Silverman also rejected the plaintiff’s argument that the list of available sites did not allow them a reasonable opportunity to operate their business because the sites were zoned only for industrial – not commercial – use.

“Whether or not an industrial zone permits generic commercial business within its borders rests on a legislative policy judgment,” he said. “Asking whether an industrial zone is suitable for generic commercial activity examines the physical characteristics and infrastructure of the land within the zone.”

“If an industrial site is reasonably accessible and has sufficient infrastructure to be “available”… it remains available even if its use for other commercial purposes may be restricted by the zoning law.”

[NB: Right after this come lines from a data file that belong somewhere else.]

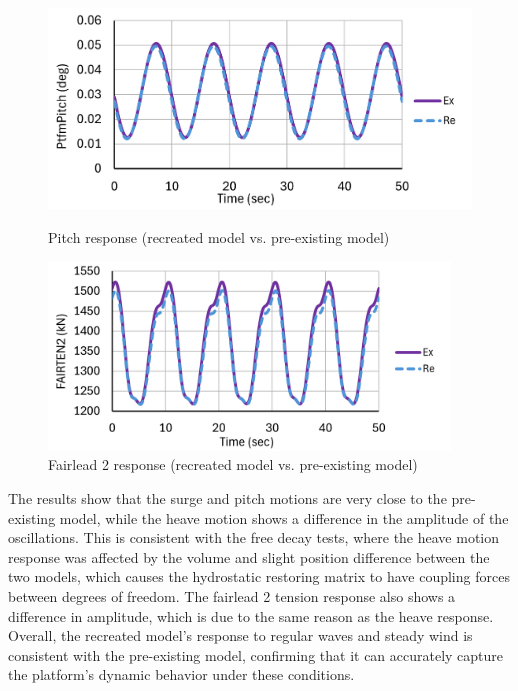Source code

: \documentclass[a4paper, 11pt]{article}
\begin{document}
\begin{figure}[H]
    \begin{minipage}{0.48\textwidth}
        \centering
        \includegraphics[width=1\textwidth]{3.1_pitch_mine.png}
        \caption{\small Pitch response (recreated model vs. pre-existing model)}
        \label{fig:3.1_pitch_mine_recreated}
    \end{minipage}
    \hfill
    \begin{minipage}{0.5\textwidth}
        \centering
        \includegraphics[width=0.95\textwidth]{3.1_fairten_mine.png}
        \caption{\small Fairlead 2 response (recreated model vs. pre-existing model)}
        \label{fig:3.1_fairten_mine_recreated}
    \end{minipage}
\end{figure}

The results show that the surge and pitch motions are very close to the pre-existing model, while the heave motion shows a difference in the amplitude of the oscillations. This is consistent with the free decay tests, where the heave motion response was affected by the volume and slight position difference between the two models, which causes the hydrostatic restoring matrix to have coupling forces between degrees of freedom. The fairlead 2 tension response also shows a difference in amplitude, which is due to the same reason as the heave response. Overall, the recreated model's response to regular waves and steady wind is consistent with the pre-existing model, confirming that it can accurately capture the platform's dynamic behavior under these conditions.
\end{document}
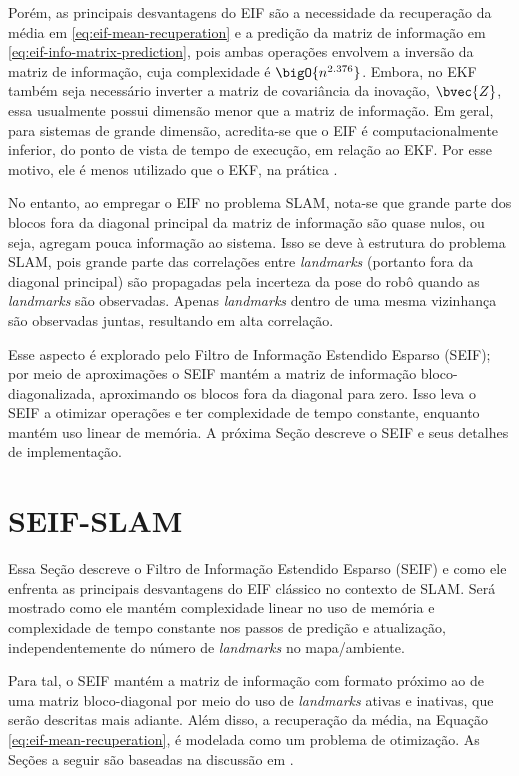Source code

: Porém, as principais desvantagens do EIF são a necessidade da recuperação da média em \ref{eq:eif-mean-recuperation} e a predição da matriz de informação em 
\ref{eq:eif-info-matrix-prediction}, pois ambas operações envolvem a inversão 
da matriz de informação, cuja complexidade é $\bigO{n^{2.376}}$. Embora, no EKF 
também seja 
necessário inverter a matriz de covariância da inovação, $\bvec{Z}$, 
essa usualmente possui dimensão menor que a matriz de informação. 
Em geral, para sistemas de grande dimensão, acredita-se que o EIF é 
computacionalmente inferior, do ponto de vista de tempo de execução, em relação 
ao EKF. Por esse motivo, ele é menos utilizado que o EKF, na prática 
\cite[p.~78]{bongard2006probabilistic}.

No entanto, ao empregar o EIF no problema SLAM, nota-se que grande parte dos 
blocos fora da diagonal principal da matriz de informação são quase nulos, ou 
seja, agregam pouca informação ao sistema. Isso se deve à estrutura do problema 
SLAM, pois grande parte das correlações entre \textit{landmarks} (portanto 
fora da diagonal principal) são propagadas pela incerteza da pose do robô 
quando as \textit{landmarks} são observadas. Apenas 
\textit{landmarks} dentro de uma mesma vizinhança são observadas juntas, 
resultando em alta correlação.

Esse aspecto é explorado pelo Filtro de Informação Estendido Esparso (SEIF); 
por meio de aproximações o SEIF mantém a matriz de informação bloco-diagonalizada, 
aproximando os blocos fora da diagonal para zero. Isso leva o SEIF a otimizar 
operações e ter complexidade de tempo constante, enquanto mantém uso linear de 
memória. A próxima Seção descreve o SEIF e seus detalhes de implementação.

\section{SEIF-SLAM}
Essa Seção descreve o Filtro de Informação Estendido Esparso (SEIF) e 
como ele enfrenta as principais desvantagens do EIF clássico no 
contexto de SLAM. Será mostrado como ele mantém complexidade 
linear no uso de memória e complexidade de tempo constante nos passos de predição e atualização, independentemente do número de 
\textit{landmarks} no mapa/ambiente.

Para tal, o SEIF mantém a matriz de informação 
com formato próximo ao de uma matriz bloco-diagonal por meio do uso de 
\textit{landmarks} ativas e inativas, que serão descritas mais adiante. 
Além disso, a recuperação da média, na Equação 
\ref{eq:eif-mean-recuperation}, é modelada como um problema de 
otimização. As Seções a seguir são baseadas na discussão em \cite[Capítulo~12.4]{bongard2006probabilistic}.

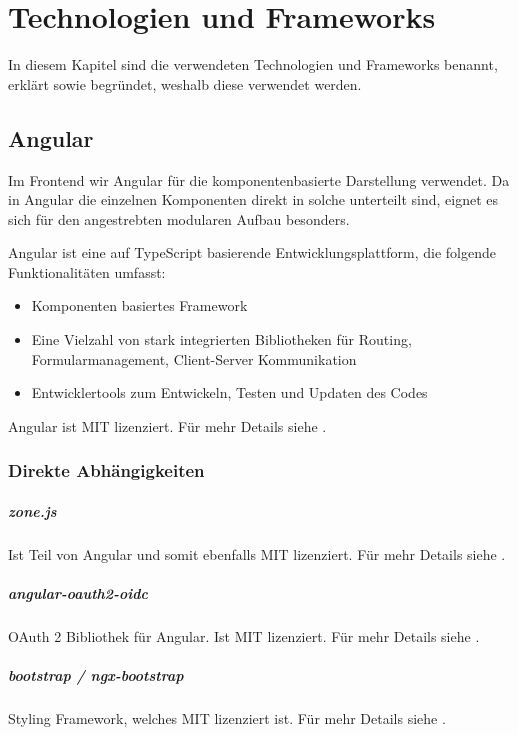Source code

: \chapter{Technologien und Frameworks}\label{ch:technologien-&-frameworks}

In diesem Kapitel sind die verwendeten Technologien und Frameworks benannt, erklärt
sowie begründet, weshalb diese verwendet werden.

\section{Angular}\label{sec:angular}

Im Frontend wir Angular für die komponentenbasierte Darstellung verwendet.
Da in Angular die einzelnen Komponenten direkt in solche unterteilt sind,
eignet es sich für den angestrebten modularen Aufbau besonders.

Angular ist eine auf \gls{TypeScript} basierende Entwicklungsplattform, die folgende Funktionalitäten umfasst:
\begin{itemize}
    \item Komponenten basiertes Framework
    \item Eine Vielzahl von stark integrierten Bibliotheken für Routing, Formularmanagement, Client-Server Kommunikation
    \item Entwicklertools zum Entwickeln, Testen und Updaten des Codes
\end{itemize}
\cite{about-angular}

Angular ist MIT lizenziert.
Für mehr Details siehe .

\subsection{Direkte Abhängigkeiten}

\paragraph{zone.js}
Ist Teil von Angular und somit ebenfalls MIT lizenziert.
Für mehr Details siehe .

\paragraph{angular-oauth2-oidc}
OAuth 2 Bibliothek für Angular.
Ist MIT lizenziert.
Für mehr Details siehe .

\paragraph{bootstrap / ngx-bootstrap}
Styling Framework, welches MIT lizenziert ist.
Für mehr Details siehe .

He similarly rejected the argument that the sites were insufficient for their purposes, noting that the plaintiffs offered no evidence by which to compare the size of sites to others in cases they had cited, and pointing out that the plaintiffs remained free to locate within commercial zones in incorporated areas that fell outside of the ordinance’s jurisdiction.

Silverman also agreed with the district judge that the ordinance did not violate Government Code Sec. 65860, which requires ordinances to be consistent with a county’s general plan, because the plaintiffs had failed to raise the claim in their complaint.

He did, however, reverse the district court’s decision to sever the time period for review of permits, noting that once the severed provision was removed, the provision remained unconstitutional.

“A licensing requirement for protected expression is patently unconstitutional if it imposes no time limits on the licensing body,” he wrote.

Silverman said that the correct action was to sever only the provisions of the ordinance imposing a permit requirement, leaving its other provisions intact, and he remanded the case to district court with corresponding instructions.

Senior Deputy San Diego County Counsel Thomas D. Bunton told the MetNews that the county was pleased with the decision, and that it had already taken steps to amend the ordinance’s permitting requirement. He said that the time period had been reduced to 15 days, and anticipated that this change would resolve the matter.

Spokespersons for the plaintiffs did not return a call seeking comment.

Judges William A. Fletcher and Richard R. Clifton joined Silverman in his opinion.

The case is Tollis Inc. v. County of San Diego, No. 05-56300.